Ratzinger's subject here is in dire need of more attention, but his point is well taken. He states in theological terms (which we best understand in terms of the doctrine of the fourfold meaning of Scripture) what I think is more accurately and helpfully explained in terms of sociolinguistics and Immanent Art (for the latter, cf. the works of John Miles Foley, esp. 1991; 1995). That is, language that invokes one particular meaning (or set of meanings) within a given community will invoke another meaning (or, again, set of meanings) within another community. This happens as texts move geographically, but it also happens as texts move temporally, through history. But in the latter case, social memory theorists such as Barry Schwartz (Abraham Lincoln and the Forge of National Memory) and Michael Schudson (Watergate in American Memory) challenge us to account for the ways that the new contexts in which texts find themselves being read are already shaped by those texts. The issue here isn't simply how old texts accrue to themselves new meanings in new contexts (though this is, obviously, an important issue), but also and at the same time how those new contexts have already and even subconsciously been framed by those old texts. If we can modulate the question half a step (to use a musical metaphor), the issue isn't simply how the early Christians began to reinterpret Israel's biblical traditions in light of Jesus of Nazareth, but also how they already understood Jesus of Nazareth in terms of their biblical traditions.
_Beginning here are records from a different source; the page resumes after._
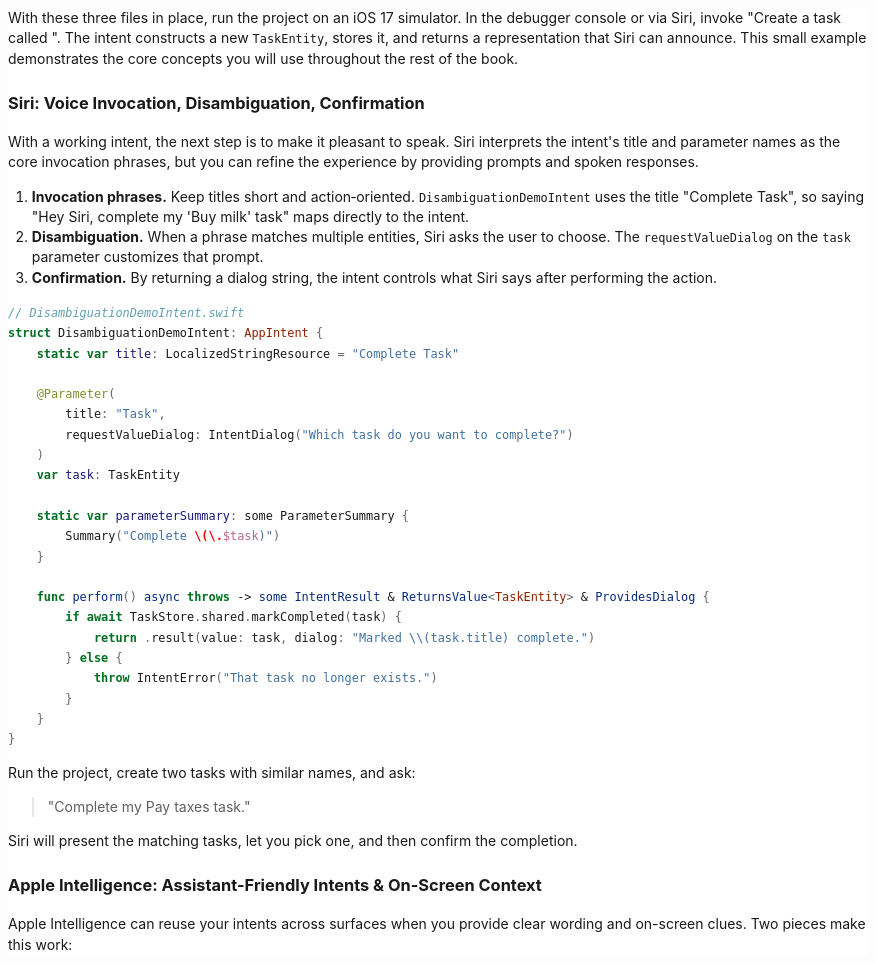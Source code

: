 With these three files in place, run the project on an iOS 17 simulator. In the debugger console or via Siri, invoke "Create a task called <name>". The intent constructs a new `TaskEntity`, stores it, and returns a representation that Siri can announce. This small example demonstrates the core concepts you will use throughout the rest of the book.

### Siri: Voice Invocation, Disambiguation, Confirmation

With a working intent, the next step is to make it pleasant to speak. Siri interprets the intent's title and parameter names as the core invocation phrases, but you can refine the experience by providing prompts and spoken responses.

1. **Invocation phrases.** Keep titles short and action‑oriented. `DisambiguationDemoIntent` uses the title "Complete Task", so saying "Hey Siri, complete my 'Buy milk' task" maps directly to the intent.
2. **Disambiguation.** When a phrase matches multiple entities, Siri asks the user to choose. The `requestValueDialog` on the `task` parameter customizes that prompt.
3. **Confirmation.** By returning a dialog string, the intent controls what Siri says after performing the action.

```swift
// DisambiguationDemoIntent.swift
struct DisambiguationDemoIntent: AppIntent {
    static var title: LocalizedStringResource = "Complete Task"

    @Parameter(
        title: "Task",
        requestValueDialog: IntentDialog("Which task do you want to complete?")
    )
    var task: TaskEntity

    static var parameterSummary: some ParameterSummary {
        Summary("Complete \(\.$task)")
    }

    func perform() async throws -> some IntentResult & ReturnsValue<TaskEntity> & ProvidesDialog {
        if await TaskStore.shared.markCompleted(task) {
            return .result(value: task, dialog: "Marked \\(task.title) complete.")
        } else {
            throw IntentError("That task no longer exists.")
        }
    }
}
```

Run the project, create two tasks with similar names, and ask:

> "Complete my Pay taxes task."

Siri will present the matching tasks, let you pick one, and then confirm the completion.

### Apple Intelligence: Assistant-Friendly Intents & On-Screen Context

Apple Intelligence can reuse your intents across surfaces when you provide clear wording and on-screen clues. Two pieces make this work:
Second, Ratzinger begins in the Introduction by framing Jesus in the context of Moses (though later he will make a predictable move and insist that Moses is woefully inadequate for understanding Jesus), which I think is one of a couple exactly right moves. If the Evangelists say anything at all about Jesus, they say that we cannot understand Jesus if we haven't first understood Moses (and vice versa, especially in John's gospel). Ratzinger is gold here:
The most important thing about the figure of Moses is neither all the miraculous deeds he is reported to have done nor his many works and sufferings along the way from the "house of bondage in Egypt" through the desert to the threshold of the Promised Land. The most important thing is that he spoke with God as with a friend. This was the only possible springboard for his works; this was the only possible source of the Law that was to show Israel its path through history. (p. 4)

This, I think, is exactly right and well worth exploring. I'm especially impressed with Ratzinger's correct assessment of Moses' miracles and their significance. These were not offered as proofs that Moses was who he claimed to be or that legitimated his assumption of considerable power from among the people of Israel (even appointing his brother's family as the nation's priests). Rather, these were themselves instances of God achieving the relationship with his people that he had always intended and which he had more concretely with Moses. The same point goes for Jesus: the healings, exorcisms, and miracles did not "prove" anything about Jesus' identity or legitimate his claim to stand at the head of the restored twelve tribes (as symbolized in his gathering around himself twelve disciples). Rather, they were themselves instances of the gospel working in power to restore humanity to the creator God. This is precisely the point of traditions such as Matt. 11.2–6||Luke 7.18–23, and Jesus says as much in Luke's account of his response to the accusation of collusion with Beelzebul (cf. Luke 11.20; the language of "the finger of God" is significantly more relevant in this specific instance than is the otherwise similar language in Matt. 12.28 regarding "the Spirit of God").

The next chapter I have to read is on the Sermon on the Mount. Given that, to this point, the longest chapter has been the 21-page discussion on Jesus' temptations (pp. 25–46), the 64-page chapter on Jesus' inaugural sermon (according to Matthew, for which gospel Ratzinger seems to have a penchant; cf. pp. 64–128) promises to be the most comprehensive discussion thus far. I'll let you know what I think, assuming what I think rises to the level of worthy to be mentioned on this blog (a scandalously low standard, indeed).